**Work item:** Lift every line from the entries that includes the word "true".

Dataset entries
..........
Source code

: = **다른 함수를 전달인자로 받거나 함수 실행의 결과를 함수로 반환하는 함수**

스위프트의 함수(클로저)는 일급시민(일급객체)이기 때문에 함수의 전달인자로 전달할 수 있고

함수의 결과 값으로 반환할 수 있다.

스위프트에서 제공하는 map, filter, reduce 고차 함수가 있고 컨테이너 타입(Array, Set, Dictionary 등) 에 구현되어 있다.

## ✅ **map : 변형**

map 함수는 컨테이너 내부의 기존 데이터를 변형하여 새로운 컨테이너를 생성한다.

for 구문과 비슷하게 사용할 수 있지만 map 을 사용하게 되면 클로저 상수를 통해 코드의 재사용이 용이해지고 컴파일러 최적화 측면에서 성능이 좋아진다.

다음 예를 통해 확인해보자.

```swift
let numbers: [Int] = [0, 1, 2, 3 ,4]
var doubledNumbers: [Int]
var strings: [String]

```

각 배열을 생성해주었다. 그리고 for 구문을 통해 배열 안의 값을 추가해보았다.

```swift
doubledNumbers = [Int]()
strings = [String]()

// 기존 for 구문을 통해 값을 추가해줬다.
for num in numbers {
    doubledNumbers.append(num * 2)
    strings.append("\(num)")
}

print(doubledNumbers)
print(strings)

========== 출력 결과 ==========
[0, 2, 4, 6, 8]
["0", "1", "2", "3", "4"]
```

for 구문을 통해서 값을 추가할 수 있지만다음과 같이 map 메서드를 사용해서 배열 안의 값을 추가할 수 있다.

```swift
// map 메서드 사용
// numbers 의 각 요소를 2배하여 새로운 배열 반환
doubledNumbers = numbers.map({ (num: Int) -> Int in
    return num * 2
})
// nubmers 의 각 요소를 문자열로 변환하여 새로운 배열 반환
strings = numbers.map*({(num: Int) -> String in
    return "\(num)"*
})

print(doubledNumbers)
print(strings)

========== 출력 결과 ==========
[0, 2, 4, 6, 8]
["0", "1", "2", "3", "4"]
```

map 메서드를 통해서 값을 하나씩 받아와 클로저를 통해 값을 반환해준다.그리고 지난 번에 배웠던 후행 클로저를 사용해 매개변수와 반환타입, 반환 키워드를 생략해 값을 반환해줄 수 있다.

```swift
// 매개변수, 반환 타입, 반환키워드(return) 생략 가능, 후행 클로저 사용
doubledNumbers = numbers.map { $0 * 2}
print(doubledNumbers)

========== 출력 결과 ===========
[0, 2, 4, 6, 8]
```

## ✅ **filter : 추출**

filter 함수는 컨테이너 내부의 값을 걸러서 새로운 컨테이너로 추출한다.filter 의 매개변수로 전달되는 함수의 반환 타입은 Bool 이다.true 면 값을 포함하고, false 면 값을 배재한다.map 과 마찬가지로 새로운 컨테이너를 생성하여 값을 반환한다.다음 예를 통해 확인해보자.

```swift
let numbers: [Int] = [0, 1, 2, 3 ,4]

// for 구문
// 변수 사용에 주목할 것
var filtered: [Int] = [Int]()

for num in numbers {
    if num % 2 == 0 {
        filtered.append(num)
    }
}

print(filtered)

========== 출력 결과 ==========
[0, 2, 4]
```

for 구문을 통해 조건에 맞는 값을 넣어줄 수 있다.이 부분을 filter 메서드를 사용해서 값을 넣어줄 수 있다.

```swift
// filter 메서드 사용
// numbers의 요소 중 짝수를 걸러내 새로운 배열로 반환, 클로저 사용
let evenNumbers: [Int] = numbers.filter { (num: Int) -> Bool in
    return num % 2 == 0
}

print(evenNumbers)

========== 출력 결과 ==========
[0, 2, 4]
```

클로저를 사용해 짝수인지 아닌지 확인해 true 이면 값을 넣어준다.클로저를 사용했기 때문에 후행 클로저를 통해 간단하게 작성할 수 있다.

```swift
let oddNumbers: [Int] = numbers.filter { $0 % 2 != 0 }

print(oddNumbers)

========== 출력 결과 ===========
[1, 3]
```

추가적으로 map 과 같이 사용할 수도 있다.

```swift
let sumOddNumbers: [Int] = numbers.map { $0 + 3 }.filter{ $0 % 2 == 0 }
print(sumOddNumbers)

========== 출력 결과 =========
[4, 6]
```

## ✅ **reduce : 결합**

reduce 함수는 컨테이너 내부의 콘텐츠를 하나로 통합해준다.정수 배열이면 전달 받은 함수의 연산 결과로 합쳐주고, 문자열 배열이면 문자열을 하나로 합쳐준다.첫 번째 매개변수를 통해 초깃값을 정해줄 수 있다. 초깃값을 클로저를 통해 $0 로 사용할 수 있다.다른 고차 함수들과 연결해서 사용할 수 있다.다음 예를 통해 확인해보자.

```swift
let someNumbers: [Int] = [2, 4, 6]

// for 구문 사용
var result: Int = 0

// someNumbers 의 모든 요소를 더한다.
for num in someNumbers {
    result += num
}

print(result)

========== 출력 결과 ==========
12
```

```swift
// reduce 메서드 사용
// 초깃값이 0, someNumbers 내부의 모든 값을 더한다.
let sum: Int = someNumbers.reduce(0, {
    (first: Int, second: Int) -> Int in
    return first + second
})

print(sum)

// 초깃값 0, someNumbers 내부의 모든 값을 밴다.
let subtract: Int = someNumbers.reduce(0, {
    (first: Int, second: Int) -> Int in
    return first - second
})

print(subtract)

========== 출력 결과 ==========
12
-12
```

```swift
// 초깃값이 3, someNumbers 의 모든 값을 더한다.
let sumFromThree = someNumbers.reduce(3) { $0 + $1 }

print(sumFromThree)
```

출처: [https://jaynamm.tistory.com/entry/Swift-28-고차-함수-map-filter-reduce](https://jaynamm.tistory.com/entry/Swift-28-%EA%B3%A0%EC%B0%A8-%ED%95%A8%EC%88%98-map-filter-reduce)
..........
**Answer for the task:**
filter 함수는 컨테이너 내부의 값을 걸러서 새로운 컨테이너로 추출한다.filter 의 매개변수로 전달되는 함수의 반환 타입은 Bool 이다.true 면 값을 포함하고, false 면 값을 배재한다.map 과 마찬가지로 새로운 컨테이너를 생성하여 값을 반환한다.다음 예를 통해 확인해보자.
클로저를 사용해 짝수인지 아닌지 확인해 true 이면 값을 넣어준다.클로저를 사용했기 때문에 후행 클로저를 통해 간단하게 작성할 수 있다.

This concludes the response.